Various research activities have been conducted in the field of electromyography and few of its applications in specific areas are presented here:
2.1 An EMG-Controlled Graphic Interface Considering Wearability
Here EMG signal is used to control a graphical interface by classifying the wrist motion using fuzzy min-max neural network.
“Human Computer Interaction (HCI) technology using a bioelectric signal such an electromyogram (EMG), an electroencephalogram (EEG) and an electrooculogram (EOG) is considered an alternative to conventional input devices such as a keyboard or a mouse. Among these bioelectric signals, an EMG can be used as a control source for an intuitive and natural HCI because EMGs represent electrical activity of muscles.”
2.2 Bioelectric Control of a 757 Class High Fidelity Aircraft Simulation
It demonstrates bioelectric flight control of 757 class simulation aircraft landing at San Francisco International Airport. The physical instrumentality of a pilot control stick is not used. A pilot closes a fist in empty air and performs control movements which are captured by a dry electrode array on the arm, analyzed and routed through a flight director permitting full pilot outer loop control of the simulation.
“The basic block shows the steps used to record, extract and sense flight control gestures. The Bioelectric signals passed through three steps to be interpreted as gestures: pre- processing, feature vector formation, and gesture recognition. The pre-processing stages consist of electrode placement and filtering.
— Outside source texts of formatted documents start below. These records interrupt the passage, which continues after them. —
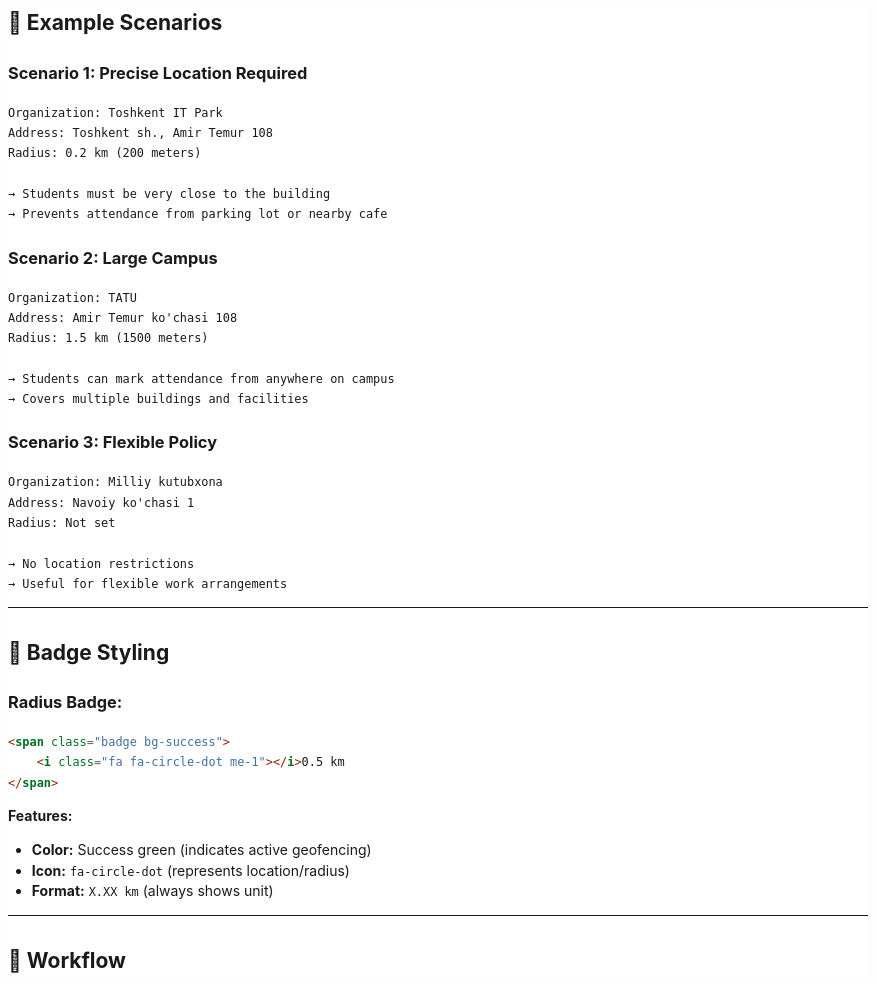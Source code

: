 ## 📱 Example Scenarios

### Scenario 1: Precise Location Required
```
Organization: Toshkent IT Park
Address: Toshkent sh., Amir Temur 108
Radius: 0.2 km (200 meters)

→ Students must be very close to the building
→ Prevents attendance from parking lot or nearby cafe
```

### Scenario 2: Large Campus
```
Organization: TATU
Address: Amir Temur ko'chasi 108
Radius: 1.5 km (1500 meters)

→ Students can mark attendance from anywhere on campus
→ Covers multiple buildings and facilities
```

### Scenario 3: Flexible Policy
```
Organization: Milliy kutubxona
Address: Navoiy ko'chasi 1
Radius: Not set

→ No location restrictions
→ Useful for flexible work arrangements
```

---

## 🎨 Badge Styling

### Radius Badge:
```html
<span class="badge bg-success">
    <i class="fa fa-circle-dot me-1"></i>0.5 km
</span>
```

**Features:**
- **Color:** Success green (indicates active geofencing)
- **Icon:** `fa-circle-dot` (represents location/radius)
- **Format:** `X.XX km` (always shows unit)

---

## 🔄 Workflow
The remaining two steps, forming feature vectors and recognizing gestures, have many potential implementations. Typical features used for signals includes moving averages of absolute values, neural network weights, Auto-Regression (AR) and mel-cepstrum coefficients, principal components, weighted factors, measures of slope and acceleration of transform coefficients, Short-Time Fourier Transforms (STFT), and wavelet decompositions. Pattern recognition models that might be used to perform pattern recognition include simple threshold indicators, neural networks, linear separators, or HMMs.”
2.3 Using Singular Eigen values of Wavelet Coefficient as the input of SVM to recognize motion Patterns of the Hand
“Considering the non-steady character of electromyography signal, wavelet transform is employed to analyze electromyography on the basis of acquired signals that have been preprocessed earlier, consequently singular value decomposition of a wavelet coefficient matrix is adopted to extract features of surface electromyography and the Directed Acyclic Graph Support Vector Machine algorithm is utilized to implement the multi-motion pattern recognition of surface electromyography.”
2.4 Wavelet Analysis of Surface Electromyography Signals
“Fast Fourier Transform (FFT) is one of the most common methods for analyzing the signal whether it is filtered or not. Another DSP technique is referred to as Wavelet analysis, a method that is gaining more use in analyzing SEMG signals. Both DWT and WPT use analytical wavelets called “mother wavelet,” which comes in different sets or “families.” Wavelet analysis has the advantage over FFT as it provides the frequency contents of the signal over the time period that is being analyzed. SEMG signals were collected from a muscle under sustained contractions for 4 seconds with different loads. The raw signals were analyzed using FFT, DWT and WPT in Lab VIEW® using its Signal Processing Toolset. Using Wavelet analysis the SEMG signal was decomposed into its frequency content form and then was reconstructed.”